TRY IT:
Print the data in full, exactly as it reads.

##############################

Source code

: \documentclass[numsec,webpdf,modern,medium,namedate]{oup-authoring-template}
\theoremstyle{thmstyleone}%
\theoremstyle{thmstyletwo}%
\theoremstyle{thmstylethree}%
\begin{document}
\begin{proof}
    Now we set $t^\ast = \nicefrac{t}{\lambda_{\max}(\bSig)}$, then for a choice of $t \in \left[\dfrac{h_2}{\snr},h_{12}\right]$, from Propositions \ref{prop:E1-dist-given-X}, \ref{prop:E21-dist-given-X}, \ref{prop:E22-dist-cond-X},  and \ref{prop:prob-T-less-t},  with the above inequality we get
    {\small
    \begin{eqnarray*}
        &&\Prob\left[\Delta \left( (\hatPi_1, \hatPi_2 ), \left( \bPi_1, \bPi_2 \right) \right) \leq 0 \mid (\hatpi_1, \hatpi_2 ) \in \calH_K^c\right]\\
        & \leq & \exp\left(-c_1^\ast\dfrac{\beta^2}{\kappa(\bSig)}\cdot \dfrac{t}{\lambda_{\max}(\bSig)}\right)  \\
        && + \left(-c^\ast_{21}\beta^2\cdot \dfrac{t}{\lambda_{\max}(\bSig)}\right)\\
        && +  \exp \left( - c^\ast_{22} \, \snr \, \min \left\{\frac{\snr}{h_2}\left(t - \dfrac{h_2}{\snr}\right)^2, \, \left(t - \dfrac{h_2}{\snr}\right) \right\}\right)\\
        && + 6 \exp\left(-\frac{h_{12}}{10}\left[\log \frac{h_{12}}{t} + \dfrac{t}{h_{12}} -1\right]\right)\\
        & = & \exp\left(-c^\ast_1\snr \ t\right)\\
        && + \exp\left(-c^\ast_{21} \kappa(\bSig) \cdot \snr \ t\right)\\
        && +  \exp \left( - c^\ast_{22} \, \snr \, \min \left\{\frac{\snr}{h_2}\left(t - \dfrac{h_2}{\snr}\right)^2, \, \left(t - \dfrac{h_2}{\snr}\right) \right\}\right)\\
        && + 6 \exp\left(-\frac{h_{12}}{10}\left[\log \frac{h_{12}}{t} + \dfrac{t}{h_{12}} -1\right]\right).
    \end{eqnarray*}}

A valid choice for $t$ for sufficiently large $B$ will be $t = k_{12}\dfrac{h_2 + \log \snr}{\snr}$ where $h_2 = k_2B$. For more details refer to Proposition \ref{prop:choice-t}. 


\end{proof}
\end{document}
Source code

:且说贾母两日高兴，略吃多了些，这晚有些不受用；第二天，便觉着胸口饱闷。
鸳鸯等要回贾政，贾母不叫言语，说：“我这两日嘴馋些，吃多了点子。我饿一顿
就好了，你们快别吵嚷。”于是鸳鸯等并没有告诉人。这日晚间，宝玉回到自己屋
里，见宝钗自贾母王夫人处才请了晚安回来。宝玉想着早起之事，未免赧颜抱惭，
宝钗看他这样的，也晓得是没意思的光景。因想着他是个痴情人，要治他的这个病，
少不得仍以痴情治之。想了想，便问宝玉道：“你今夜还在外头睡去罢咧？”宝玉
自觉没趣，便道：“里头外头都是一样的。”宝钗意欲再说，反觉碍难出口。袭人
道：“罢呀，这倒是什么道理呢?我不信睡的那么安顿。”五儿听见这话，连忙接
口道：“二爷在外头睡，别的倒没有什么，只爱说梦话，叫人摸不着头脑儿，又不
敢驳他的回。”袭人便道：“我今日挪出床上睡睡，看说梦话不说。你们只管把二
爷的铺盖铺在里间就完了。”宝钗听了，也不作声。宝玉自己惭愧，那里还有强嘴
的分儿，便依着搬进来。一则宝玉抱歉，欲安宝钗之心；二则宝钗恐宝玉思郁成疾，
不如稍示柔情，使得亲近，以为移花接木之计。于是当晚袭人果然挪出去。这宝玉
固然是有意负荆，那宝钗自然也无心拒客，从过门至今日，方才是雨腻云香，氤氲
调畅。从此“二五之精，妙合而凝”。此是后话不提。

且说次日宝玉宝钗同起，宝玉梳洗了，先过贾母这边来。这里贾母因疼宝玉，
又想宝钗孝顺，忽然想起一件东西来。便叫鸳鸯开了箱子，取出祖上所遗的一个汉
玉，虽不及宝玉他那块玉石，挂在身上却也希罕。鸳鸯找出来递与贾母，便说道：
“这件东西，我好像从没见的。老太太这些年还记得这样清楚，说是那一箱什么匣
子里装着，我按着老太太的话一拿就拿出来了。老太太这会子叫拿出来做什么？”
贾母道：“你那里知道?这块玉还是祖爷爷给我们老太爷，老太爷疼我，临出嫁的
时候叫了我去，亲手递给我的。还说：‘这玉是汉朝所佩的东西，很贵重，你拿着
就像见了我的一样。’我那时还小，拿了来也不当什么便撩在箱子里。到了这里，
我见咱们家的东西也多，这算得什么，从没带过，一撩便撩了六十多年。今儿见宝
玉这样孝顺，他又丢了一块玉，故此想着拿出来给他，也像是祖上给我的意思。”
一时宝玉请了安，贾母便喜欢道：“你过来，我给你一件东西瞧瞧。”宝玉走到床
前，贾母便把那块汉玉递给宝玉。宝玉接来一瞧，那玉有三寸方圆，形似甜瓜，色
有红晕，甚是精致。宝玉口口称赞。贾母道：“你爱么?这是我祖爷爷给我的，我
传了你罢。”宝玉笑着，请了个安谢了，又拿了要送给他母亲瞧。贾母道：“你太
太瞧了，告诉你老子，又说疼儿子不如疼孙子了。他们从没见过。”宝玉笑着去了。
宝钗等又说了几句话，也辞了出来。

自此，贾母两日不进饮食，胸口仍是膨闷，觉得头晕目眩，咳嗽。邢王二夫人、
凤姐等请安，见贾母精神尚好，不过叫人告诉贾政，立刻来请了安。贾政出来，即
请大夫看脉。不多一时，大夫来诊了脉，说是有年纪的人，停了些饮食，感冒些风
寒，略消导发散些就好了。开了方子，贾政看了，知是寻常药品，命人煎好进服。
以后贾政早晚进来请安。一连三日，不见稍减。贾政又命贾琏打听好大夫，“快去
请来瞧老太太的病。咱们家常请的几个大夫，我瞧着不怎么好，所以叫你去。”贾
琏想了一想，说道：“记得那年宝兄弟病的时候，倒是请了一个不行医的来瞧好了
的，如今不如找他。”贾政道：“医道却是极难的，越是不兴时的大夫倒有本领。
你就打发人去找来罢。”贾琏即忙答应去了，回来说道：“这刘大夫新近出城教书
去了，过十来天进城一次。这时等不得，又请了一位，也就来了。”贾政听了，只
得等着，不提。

##############################

EXERCISE OUTPUT:
Source code

: \documentclass[numsec,webpdf,modern,medium,namedate]{oup-authoring-template}
\theoremstyle{thmstyleone}%
\theoremstyle{thmstyletwo}%
\theoremstyle{thmstylethree}%
\begin{document}
\begin{proof}
    Now we set $t^\ast = \nicefrac{t}{\lambda_{\max}(\bSig)}$, then for a choice of $t \in \left[\dfrac{h_2}{\snr},h_{12}\right]$, from Propositions \ref{prop:E1-dist-given-X}, \ref{prop:E21-dist-given-X}, \ref{prop:E22-dist-cond-X},  and \ref{prop:prob-T-less-t},  with the above inequality we get
    {\small
    \begin{eqnarray*}
        &&\Prob\left[\Delta \left( (\hatPi_1, \hatPi_2 ), \left( \bPi_1, \bPi_2 \right) \right) \leq 0 \mid (\hatpi_1, \hatpi_2 ) \in \calH_K^c\right]\\
        & \leq & \exp\left(-c_1^\ast\dfrac{\beta^2}{\kappa(\bSig)}\cdot \dfrac{t}{\lambda_{\max}(\bSig)}\right)  \\
        && + \left(-c^\ast_{21}\beta^2\cdot \dfrac{t}{\lambda_{\max}(\bSig)}\right)\\
        && +  \exp \left( - c^\ast_{22} \, \snr \, \min \left\{\frac{\snr}{h_2}\left(t - \dfrac{h_2}{\snr}\right)^2, \, \left(t - \dfrac{h_2}{\snr}\right) \right\}\right)\\
        && + 6 \exp\left(-\frac{h_{12}}{10}\left[\log \frac{h_{12}}{t} + \dfrac{t}{h_{12}} -1\right]\right)\\
        & = & \exp\left(-c^\ast_1\snr \ t\right)\\
        && + \exp\left(-c^\ast_{21} \kappa(\bSig) \cdot \snr \ t\right)\\
        && +  \exp \left( - c^\ast_{22} \, \snr \, \min \left\{\frac{\snr}{h_2}\left(t - \dfrac{h_2}{\snr}\right)^2, \, \left(t - \dfrac{h_2}{\snr}\right) \right\}\right)\\
        && + 6 \exp\left(-\frac{h_{12}}{10}\left[\log \frac{h_{12}}{t} + \dfrac{t}{h_{12}} -1\right]\right).
    \end{eqnarray*}}

A valid choice for $t$ for sufficiently large $B$ will be $t = k_{12}\dfrac{h_2 + \log \snr}{\snr}$ where $h_2 = k_2B$. For more details refer to Proposition \ref{prop:choice-t}. 


\end{proof}
\end{document}
Source code

:且说贾母两日高兴，略吃多了些，这晚有些不受用；第二天，便觉着胸口饱闷。
鸳鸯等要回贾政，贾母不叫言语，说：“我这两日嘴馋些，吃多了点子。我饿一顿
就好了，你们快别吵嚷。”于是鸳鸯等并没有告诉人。这日晚间，宝玉回到自己屋
里，见宝钗自贾母王夫人处才请了晚安回来。宝玉想着早起之事，未免赧颜抱惭，
宝钗看他这样的，也晓得是没意思的光景。因想着他是个痴情人，要治他的这个病，
少不得仍以痴情治之。想了想，便问宝玉道：“你今夜还在外头睡去罢咧？”宝玉
自觉没趣，便道：“里头外头都是一样的。”宝钗意欲再说，反觉碍难出口。袭人
道：“罢呀，这倒是什么道理呢?我不信睡的那么安顿。”五儿听见这话，连忙接
口道：“二爷在外头睡，别的倒没有什么，只爱说梦话，叫人摸不着头脑儿，又不
敢驳他的回。”袭人便道：“我今日挪出床上睡睡，看说梦话不说。你们只管把二
爷的铺盖铺在里间就完了。”宝钗听了，也不作声。宝玉自己惭愧，那里还有强嘴
的分儿，便依着搬进来。一则宝玉抱歉，欲安宝钗之心；二则宝钗恐宝玉思郁成疾，
不如稍示柔情，使得亲近，以为移花接木之计。于是当晚袭人果然挪出去。这宝玉
固然是有意负荆，那宝钗自然也无心拒客，从过门至今日，方才是雨腻云香，氤氲
调畅。从此“二五之精，妙合而凝”。此是后话不提。

且说次日宝玉宝钗同起，宝玉梳洗了，先过贾母这边来。这里贾母因疼宝玉，
又想宝钗孝顺，忽然想起一件东西来。便叫鸳鸯开了箱子，取出祖上所遗的一个汉
玉，虽不及宝玉他那块玉石，挂在身上却也希罕。鸳鸯找出来递与贾母，便说道：
“这件东西，我好像从没见的。老太太这些年还记得这样清楚，说是那一箱什么匣
子里装着，我按着老太太的话一拿就拿出来了。老太太这会子叫拿出来做什么？”
贾母道：“你那里知道?这块玉还是祖爷爷给我们老太爷，老太爷疼我，临出嫁的
时候叫了我去，亲手递给我的。还说：‘这玉是汉朝所佩的东西，很贵重，你拿着
就像见了我的一样。’我那时还小，拿了来也不当什么便撩在箱子里。到了这里，
我见咱们家的东西也多，这算得什么，从没带过，一撩便撩了六十多年。今儿见宝
玉这样孝顺，他又丢了一块玉，故此想着拿出来给他，也像是祖上给我的意思。”
一时宝玉请了安，贾母便喜欢道：“你过来，我给你一件东西瞧瞧。”宝玉走到床
前，贾母便把那块汉玉递给宝玉。宝玉接来一瞧，那玉有三寸方圆，形似甜瓜，色
有红晕，甚是精致。宝玉口口称赞。贾母道：“你爱么?这是我祖爷爷给我的，我
传了你罢。”宝玉笑着，请了个安谢了，又拿了要送给他母亲瞧。贾母道：“你太
太瞧了，告诉你老子，又说疼儿子不如疼孙子了。他们从没见过。”宝玉笑着去了。
宝钗等又说了几句话，也辞了出来。

自此，贾母两日不进饮食，胸口仍是膨闷，觉得头晕目眩，咳嗽。邢王二夫人、
凤姐等请安，见贾母精神尚好，不过叫人告诉贾政，立刻来请了安。贾政出来，即
请大夫看脉。不多一时，大夫来诊了脉，说是有年纪的人，停了些饮食，感冒些风
寒，略消导发散些就好了。开了方子，贾政看了，知是寻常药品，命人煎好进服。
以后贾政早晚进来请安。一连三日，不见稍减。贾政又命贾琏打听好大夫，“快去
请来瞧老太太的病。咱们家常请的几个大夫，我瞧着不怎么好，所以叫你去。”贾
琏想了一想，说道：“记得那年宝兄弟病的时候，倒是请了一个不行医的来瞧好了
的，如今不如找他。”贾政道：“医道却是极难的，越是不兴时的大夫倒有本领。
你就打发人去找来罢。”贾琏即忙答应去了，回来说道：“这刘大夫新近出城教书
去了，过十来天进城一次。这时等不得，又请了一位，也就来了。”贾政听了，只
得等着，不提。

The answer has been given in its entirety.